+++ DATA RECORDS +++
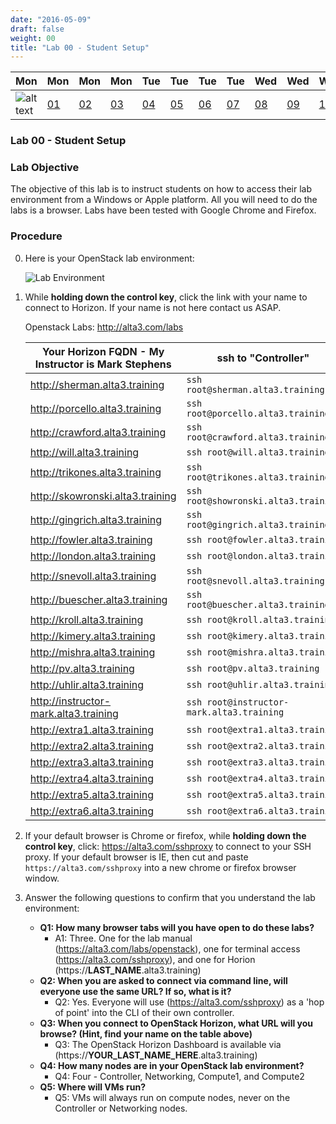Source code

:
 ```yaml
---
date: "2016-05-09"
draft: false
weight: 00
title: "Lab 00 - Student Setup"
---
```


|Mon|Mon|Mon|Mon|Tue|Tue|Tue|Tue|Wed|Wed|Wed|Thur|Thur|Thur|Thur|
|---|---|---|---|---|---|---|---|---|---|---|---|---|---|---|
|![alt text](https://i.imgur.com/nPM3gyv.png "You are here")|[01](/labs/openstack/01/)|[02](/labs/openstack/02/)|[03](/labs/openstack/03/)|[04](/labs/openstack/04/)|[05](/labs/openstack/05/)|[06](/labs/openstack/06/)|[07](/labs/openstack/07/)|[08](/labs/openstack/08/)|[09](/labs/openstack/09/)|[10](/labs/openstack/10/)|[11](/labs/openstack/11/)|[12](/labs/openstack/12/)|[13](/labs/openstack/13/)|[14](/labs/openstack/14/)|

### Lab 00 - Student Setup

### Lab Objective


The objective of this lab is to instruct students on how to access their lab environment from a Windows or Apple platform. All you will need to do the labs is a browser. Labs have been tested with Google Chrome and Firefox. 

### Procedure

0. Here is your OpenStack lab environment: 

	![Lab Environment](https://alta3.com/labs/images/beachhead2ravello.png)

0. While **holding down the control key**, click the link with your name to connect to Horizon. If your name is not here contact us ASAP. 

    Openstack Labs: http://alta3.com/labs

    | Your Horizon FQDN - My Instructor is Mark Stephens | ssh to "Controller" |
    | --- | --- |
    |http://sherman.alta3.training | `ssh root@sherman.alta3.training`
    |http://porcello.alta3.training | `ssh root@porcello.alta3.training` 
    |http://crawford.alta3.training  | `ssh root@crawford.alta3.training`
    |http://will.alta3.training  | `ssh root@will.alta3.training`
    |http://trikones.alta3.training  | `ssh root@trikones.alta3.training`
    |http://skowronski.alta3.training  | `ssh root@showronski.alta3.training`
    |http://gingrich.alta3.training  | `ssh root@gingrich.alta3.training`
    |http://fowler.alta3.training  | `ssh root@fowler.alta3.training`
    |http://london.alta3.training  | `ssh root@london.alta3.training`
    |http://snevoll.alta3.training  | `ssh root@snevoll.alta3.training`
    |http://buescher.alta3.training  | `ssh root@buescher.alta3.training`
    |http://kroll.alta3.training  | `ssh root@kroll.alta3.training`
    |http://kimery.alta3.training  | `ssh root@kimery.alta3.training`
    |http://mishra.alta3.training  | `ssh root@mishra.alta3.training`
    |http://pv.alta3.training  | `ssh root@pv.alta3.training`
    |http://uhlir.alta3.training  | `ssh root@uhlir.alta3.training`
    |http://instructor-mark.alta3.training | `ssh root@instructor-mark.alta3.training`
    |http://extra1.alta3.training  | `ssh root@extra1.alta3.training`
    |http://extra2.alta3.training  | `ssh root@extra2.alta3.training`
    |http://extra3.alta3.training  | `ssh root@extra3.alta3.training`
    |http://extra4.alta3.training  | `ssh root@extra4.alta3.training`
    |http://extra5.alta3.training  | `ssh root@extra5.alta3.training`
    |http://extra6.alta3.training  | `ssh root@extra6.alta3.training`
    
3. If your default browser is Chrome or firefox, while **holding down the control key**, click: https://alta3.com/sshproxy to connect to your SSH proxy. If your default browser is IE, then cut and paste `https://alta3.com/sshproxy` into a new chrome or firefox browser window.
 
4. Answer the following questions to confirm that you understand the lab environment:
    - **Q1: How many browser tabs will you have open to do these labs?**
      - A1: Three. One for the lab manual (https://alta3.com/labs/openstack), one for terminal access (https://alta3.com/sshproxy), and one for Horion (https://**LAST_NAME**.alta3.training)
    - **Q2: When you are asked to connect via command line, will everyone use the same URL?  If so, what is it?**
      - Q2: Yes. Everyone will use (https://alta3.com/sshproxy) as a 'hop of point' into the CLI of their own controller.
    - **Q3: When you connect to OpenStack Horizon, what URL will you browse? (Hint, find your name on the table above)**
      - Q3: The OpenStack Horizon Dashboard is available via (https://**YOUR_LAST_NAME_HERE**.alta3.training)
    - **Q4: How many nodes are in your OpenStack lab environment?**
      - Q4: Four - Controller, Networking, Compute1, and Compute2
    - **Q5: Where will VMs run?**
      - Q5: VMs will always run on compute nodes, never on the Controller or Networking nodes.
+++
The records above must be retyped exactly. Please omit the pictures.

RESPONSE TO THIS EXERCISE:
Source code

:
 ```yaml
---
date: "2016-05-09"
draft: false
weight: 00
title: "Lab 00 - Student Setup"
---
```


|Mon|Mon|Mon|Mon|Tue|Tue|Tue|Tue|Wed|Wed|Wed|Thur|Thur|Thur|Thur|
|---|---|---|---|---|---|---|---|---|---|---|---|---|---|---|
|![alt text](https://i.imgur.com/nPM3gyv.png "You are here")|[01](/labs/openstack/01/)|[02](/labs/openstack/02/)|[03](/labs/openstack/03/)|[04](/labs/openstack/04/)|[05](/labs/openstack/05/)|[06](/labs/openstack/06/)|[07](/labs/openstack/07/)|[08](/labs/openstack/08/)|[09](/labs/openstack/09/)|[10](/labs/openstack/10/)|[11](/labs/openstack/11/)|[12](/labs/openstack/12/)|[13](/labs/openstack/13/)|[14](/labs/openstack/14/)|

### Lab 00 - Student Setup

### Lab Objective


The objective of this lab is to instruct students on how to access their lab environment from a Windows or Apple platform. All you will need to do the labs is a browser. Labs have been tested with Google Chrome and Firefox. 

### Procedure

0. Here is your OpenStack lab environment: 

	![Lab Environment](https://alta3.com/labs/images/beachhead2ravello.png)

0. While **holding down the control key**, click the link with your name to connect to Horizon. If your name is not here contact us ASAP. 

    Openstack Labs: http://alta3.com/labs

    | Your Horizon FQDN - My Instructor is Mark Stephens | ssh to "Controller" |
    | --- | --- |
    |http://sherman.alta3.training | `ssh root@sherman.alta3.training`
    |http://porcello.alta3.training | `ssh root@porcello.alta3.training` 
    |http://crawford.alta3.training  | `ssh root@crawford.alta3.training`
    |http://will.alta3.training  | `ssh root@will.alta3.training`
    |http://trikones.alta3.training  | `ssh root@trikones.alta3.training`
    |http://skowronski.alta3.training  | `ssh root@showronski.alta3.training`
    |http://gingrich.alta3.training  | `ssh root@gingrich.alta3.training`
    |http://fowler.alta3.training  | `ssh root@fowler.alta3.training`
    |http://london.alta3.training  | `ssh root@london.alta3.training`
    |http://snevoll.alta3.training  | `ssh root@snevoll.alta3.training`
    |http://buescher.alta3.training  | `ssh root@buescher.alta3.training`
    |http://kroll.alta3.training  | `ssh root@kroll.alta3.training`
    |http://kimery.alta3.training  | `ssh root@kimery.alta3.training`
    |http://mishra.alta3.training  | `ssh root@mishra.alta3.training`
    |http://pv.alta3.training  | `ssh root@pv.alta3.training`
    |http://uhlir.alta3.training  | `ssh root@uhlir.alta3.training`
    |http://instructor-mark.alta3.training | `ssh root@instructor-mark.alta3.training`
    |http://extra1.alta3.training  | `ssh root@extra1.alta3.training`
    |http://extra2.alta3.training  | `ssh root@extra2.alta3.training`
    |http://extra3.alta3.training  | `ssh root@extra3.alta3.training`
    |http://extra4.alta3.training  | `ssh root@extra4.alta3.training`
    |http://extra5.alta3.training  | `ssh root@extra5.alta3.training`
    |http://extra6.alta3.training  | `ssh root@extra6.alta3.training`
    
3. If your default browser is Chrome or firefox, while **holding down the control key**, click: https://alta3.com/sshproxy to connect to your SSH proxy. If your default browser is IE, then cut and paste `https://alta3.com/sshproxy` into a new chrome or firefox browser window.
 
4. Answer the following questions to confirm that you understand the lab environment:
    - **Q1: How many browser tabs will you have open to do these labs?**
      - A1: Three. One for the lab manual (https://alta3.com/labs/openstack), one for terminal access (https://alta3.com/sshproxy), and one for Horion (https://**LAST_NAME**.alta3.training)
    - **Q2: When you are asked to connect via command line, will everyone use the same URL?  If so, what is it?**
      - Q2: Yes. Everyone will use (https://alta3.com/sshproxy) as a 'hop of point' into the CLI of their own controller.
    - **Q3: When you connect to OpenStack Horizon, what URL will you browse? (Hint, find your name on the table above)**
      - Q3: The OpenStack Horizon Dashboard is available via (https://**YOUR_LAST_NAME_HERE**.alta3.training)
    - **Q4: How many nodes are in your OpenStack lab environment?**
      - Q4: Four - Controller, Networking, Compute1, and Compute2
    - **Q5: Where will VMs run?**
      - Q5: VMs will always run on compute nodes, never on the Controller or Networking nodes.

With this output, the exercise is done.